▶ _Task prompt_
All of the data below is to be returned unaltered.
----------
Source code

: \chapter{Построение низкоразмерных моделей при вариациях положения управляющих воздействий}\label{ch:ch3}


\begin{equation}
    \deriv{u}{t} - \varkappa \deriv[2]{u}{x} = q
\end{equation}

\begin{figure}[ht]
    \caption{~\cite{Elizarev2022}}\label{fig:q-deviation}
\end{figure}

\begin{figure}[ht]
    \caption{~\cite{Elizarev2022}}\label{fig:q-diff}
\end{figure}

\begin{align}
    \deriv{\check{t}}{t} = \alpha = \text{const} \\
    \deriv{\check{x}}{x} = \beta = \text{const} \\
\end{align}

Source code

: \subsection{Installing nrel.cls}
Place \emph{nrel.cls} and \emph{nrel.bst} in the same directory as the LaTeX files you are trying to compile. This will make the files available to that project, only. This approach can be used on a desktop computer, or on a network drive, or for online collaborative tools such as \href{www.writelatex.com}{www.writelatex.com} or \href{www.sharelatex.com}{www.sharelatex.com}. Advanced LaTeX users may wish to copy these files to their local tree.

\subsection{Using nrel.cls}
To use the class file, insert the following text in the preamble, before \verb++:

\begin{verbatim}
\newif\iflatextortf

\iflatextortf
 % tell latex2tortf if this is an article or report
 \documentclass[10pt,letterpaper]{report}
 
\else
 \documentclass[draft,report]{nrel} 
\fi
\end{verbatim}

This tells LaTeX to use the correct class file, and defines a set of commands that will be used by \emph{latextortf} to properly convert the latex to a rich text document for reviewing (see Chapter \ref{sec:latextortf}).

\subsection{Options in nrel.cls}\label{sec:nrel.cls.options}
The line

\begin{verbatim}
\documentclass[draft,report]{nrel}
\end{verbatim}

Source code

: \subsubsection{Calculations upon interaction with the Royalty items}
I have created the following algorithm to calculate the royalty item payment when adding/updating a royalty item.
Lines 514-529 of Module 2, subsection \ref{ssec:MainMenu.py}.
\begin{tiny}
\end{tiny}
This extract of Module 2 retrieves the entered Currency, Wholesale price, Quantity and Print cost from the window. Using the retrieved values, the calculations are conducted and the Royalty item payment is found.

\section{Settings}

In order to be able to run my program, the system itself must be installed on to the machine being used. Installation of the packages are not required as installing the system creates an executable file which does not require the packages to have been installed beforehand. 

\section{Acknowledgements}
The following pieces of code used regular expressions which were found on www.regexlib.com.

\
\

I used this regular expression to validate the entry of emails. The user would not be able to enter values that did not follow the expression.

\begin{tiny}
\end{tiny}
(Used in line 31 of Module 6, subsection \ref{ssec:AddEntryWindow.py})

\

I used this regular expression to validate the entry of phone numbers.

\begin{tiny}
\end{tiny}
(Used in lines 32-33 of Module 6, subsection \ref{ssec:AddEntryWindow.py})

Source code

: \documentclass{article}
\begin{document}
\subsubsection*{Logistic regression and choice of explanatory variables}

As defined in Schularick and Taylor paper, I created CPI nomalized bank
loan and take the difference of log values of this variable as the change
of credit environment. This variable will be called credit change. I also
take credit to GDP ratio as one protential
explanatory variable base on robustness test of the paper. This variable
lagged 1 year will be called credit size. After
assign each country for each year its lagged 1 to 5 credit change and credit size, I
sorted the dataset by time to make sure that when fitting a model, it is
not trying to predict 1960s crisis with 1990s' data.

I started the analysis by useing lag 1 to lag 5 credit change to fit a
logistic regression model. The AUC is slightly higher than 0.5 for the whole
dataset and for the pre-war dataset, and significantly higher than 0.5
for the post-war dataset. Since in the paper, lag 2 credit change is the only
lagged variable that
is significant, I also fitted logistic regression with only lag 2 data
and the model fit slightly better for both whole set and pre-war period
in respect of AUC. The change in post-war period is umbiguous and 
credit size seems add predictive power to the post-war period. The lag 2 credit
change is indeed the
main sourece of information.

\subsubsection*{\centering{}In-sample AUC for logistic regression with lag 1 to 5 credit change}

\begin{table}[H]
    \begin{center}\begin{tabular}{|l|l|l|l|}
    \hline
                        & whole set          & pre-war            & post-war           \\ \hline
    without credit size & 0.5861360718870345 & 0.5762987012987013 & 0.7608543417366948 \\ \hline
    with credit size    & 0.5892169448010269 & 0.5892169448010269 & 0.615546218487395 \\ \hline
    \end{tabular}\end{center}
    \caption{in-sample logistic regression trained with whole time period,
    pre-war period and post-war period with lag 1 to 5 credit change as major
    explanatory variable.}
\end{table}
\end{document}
----------
▶ _Task output_
Source code

: \chapter{Построение низкоразмерных моделей при вариациях положения управляющих воздействий}\label{ch:ch3}


\begin{equation}
    \deriv{u}{t} - \varkappa \deriv[2]{u}{x} = q
\end{equation}

\begin{figure}[ht]
    \caption{~\cite{Elizarev2022}}\label{fig:q-deviation}
\end{figure}

\begin{figure}[ht]
    \caption{~\cite{Elizarev2022}}\label{fig:q-diff}
\end{figure}

\begin{align}
    \deriv{\check{t}}{t} = \alpha = \text{const} \\
    \deriv{\check{x}}{x} = \beta = \text{const} \\
\end{align}

Source code

: \subsection{Installing nrel.cls}
Place \emph{nrel.cls} and \emph{nrel.bst} in the same directory as the LaTeX files you are trying to compile. This will make the files available to that project, only. This approach can be used on a desktop computer, or on a network drive, or for online collaborative tools such as \href{www.writelatex.com}{www.writelatex.com} or \href{www.sharelatex.com}{www.sharelatex.com}. Advanced LaTeX users may wish to copy these files to their local tree.

\subsection{Using nrel.cls}
To use the class file, insert the following text in the preamble, before \verb++:

\begin{verbatim}
\newif\iflatextortf

\iflatextortf
 % tell latex2tortf if this is an article or report
 \documentclass[10pt,letterpaper]{report}
 
\else
 \documentclass[draft,report]{nrel} 
\fi
\end{verbatim}

This tells LaTeX to use the correct class file, and defines a set of commands that will be used by \emph{latextortf} to properly convert the latex to a rich text document for reviewing (see Chapter \ref{sec:latextortf}).

\subsection{Options in nrel.cls}\label{sec:nrel.cls.options}
The line

\begin{verbatim}
\documentclass[draft,report]{nrel}
\end{verbatim}

Source code

: \subsubsection{Calculations upon interaction with the Royalty items}
I have created the following algorithm to calculate the royalty item payment when adding/updating a royalty item.
Lines 514-529 of Module 2, subsection \ref{ssec:MainMenu.py}.
\begin{tiny}
\end{tiny}
This extract of Module 2 retrieves the entered Currency, Wholesale price, Quantity and Print cost from the window. Using the retrieved values, the calculations are conducted and the Royalty item payment is found.

\section{Settings}

In order to be able to run my program, the system itself must be installed on to the machine being used. Installation of the packages are not required as installing the system creates an executable file which does not require the packages to have been installed beforehand. 

\section{Acknowledgements}
The following pieces of code used regular expressions which were found on www.regexlib.com.

\
\

I used this regular expression to validate the entry of emails. The user would not be able to enter values that did not follow the expression.

\begin{tiny}
\end{tiny}
(Used in line 31 of Module 6, subsection \ref{ssec:AddEntryWindow.py})

\

I used this regular expression to validate the entry of phone numbers.

\begin{tiny}
\end{tiny}
(Used in lines 32-33 of Module 6, subsection \ref{ssec:AddEntryWindow.py})

Source code

: \documentclass{article}
\begin{document}
\subsubsection*{Logistic regression and choice of explanatory variables}

As defined in Schularick and Taylor paper, I created CPI nomalized bank
loan and take the difference of log values of this variable as the change
of credit environment. This variable will be called credit change. I also
take credit to GDP ratio as one protential
explanatory variable base on robustness test of the paper. This variable
lagged 1 year will be called credit size. After
assign each country for each year its lagged 1 to 5 credit change and credit size, I
sorted the dataset by time to make sure that when fitting a model, it is
not trying to predict 1960s crisis with 1990s' data.

I started the analysis by useing lag 1 to lag 5 credit change to fit a
logistic regression model. The AUC is slightly higher than 0.5 for the whole
dataset and for the pre-war dataset, and significantly higher than 0.5
for the post-war dataset. Since in the paper, lag 2 credit change is the only
lagged variable that
is significant, I also fitted logistic regression with only lag 2 data
and the model fit slightly better for both whole set and pre-war period
in respect of AUC. The change in post-war period is umbiguous and 
credit size seems add predictive power to the post-war period. The lag 2 credit
change is indeed the
main sourece of information.

\subsubsection*{\centering{}In-sample AUC for logistic regression with lag 1 to 5 credit change}

\begin{table}[H]
    \begin{center}\begin{tabular}{|l|l|l|l|}
    \hline
                        & whole set          & pre-war            & post-war           \\ \hline
    without credit size & 0.5861360718870345 & 0.5762987012987013 & 0.7608543417366948 \\ \hline
    with credit size    & 0.5892169448010269 & 0.5892169448010269 & 0.615546218487395 \\ \hline
    \end{tabular}\end{center}
    \caption{in-sample logistic regression trained with whole time period,
    pre-war period and post-war period with lag 1 to 5 credit change as major
    explanatory variable.}
\end{table}
\end{document}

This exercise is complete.